- Aim of the exercise
Look for the word "subfigure" in the material below, then report each line where it occurs.

- Provided entries
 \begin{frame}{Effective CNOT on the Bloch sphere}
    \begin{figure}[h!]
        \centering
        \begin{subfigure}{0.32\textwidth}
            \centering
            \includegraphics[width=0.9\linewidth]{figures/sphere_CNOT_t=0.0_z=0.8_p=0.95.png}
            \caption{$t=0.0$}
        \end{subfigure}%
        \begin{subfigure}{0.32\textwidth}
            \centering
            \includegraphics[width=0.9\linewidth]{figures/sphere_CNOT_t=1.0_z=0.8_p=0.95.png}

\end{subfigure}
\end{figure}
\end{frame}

---

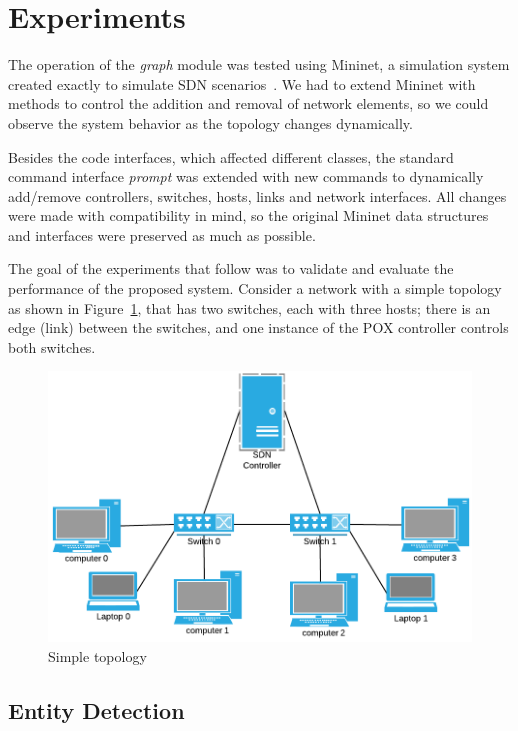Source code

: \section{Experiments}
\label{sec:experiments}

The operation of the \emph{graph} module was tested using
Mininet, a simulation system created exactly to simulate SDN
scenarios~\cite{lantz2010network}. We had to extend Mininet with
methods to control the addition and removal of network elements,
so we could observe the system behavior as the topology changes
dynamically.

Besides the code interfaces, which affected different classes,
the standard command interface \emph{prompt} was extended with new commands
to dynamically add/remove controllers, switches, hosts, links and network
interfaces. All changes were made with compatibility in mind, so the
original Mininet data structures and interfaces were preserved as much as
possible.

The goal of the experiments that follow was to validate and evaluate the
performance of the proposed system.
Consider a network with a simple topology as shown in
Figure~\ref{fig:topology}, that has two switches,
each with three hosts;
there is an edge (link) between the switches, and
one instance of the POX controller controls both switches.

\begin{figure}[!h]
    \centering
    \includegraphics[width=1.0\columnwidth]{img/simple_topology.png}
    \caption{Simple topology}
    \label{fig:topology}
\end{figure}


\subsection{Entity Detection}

- Exercise answer
        \begin{subfigure}{0.32\textwidth}
        \end{subfigure}%
        \begin{subfigure}{0.32\textwidth}
\end{subfigure}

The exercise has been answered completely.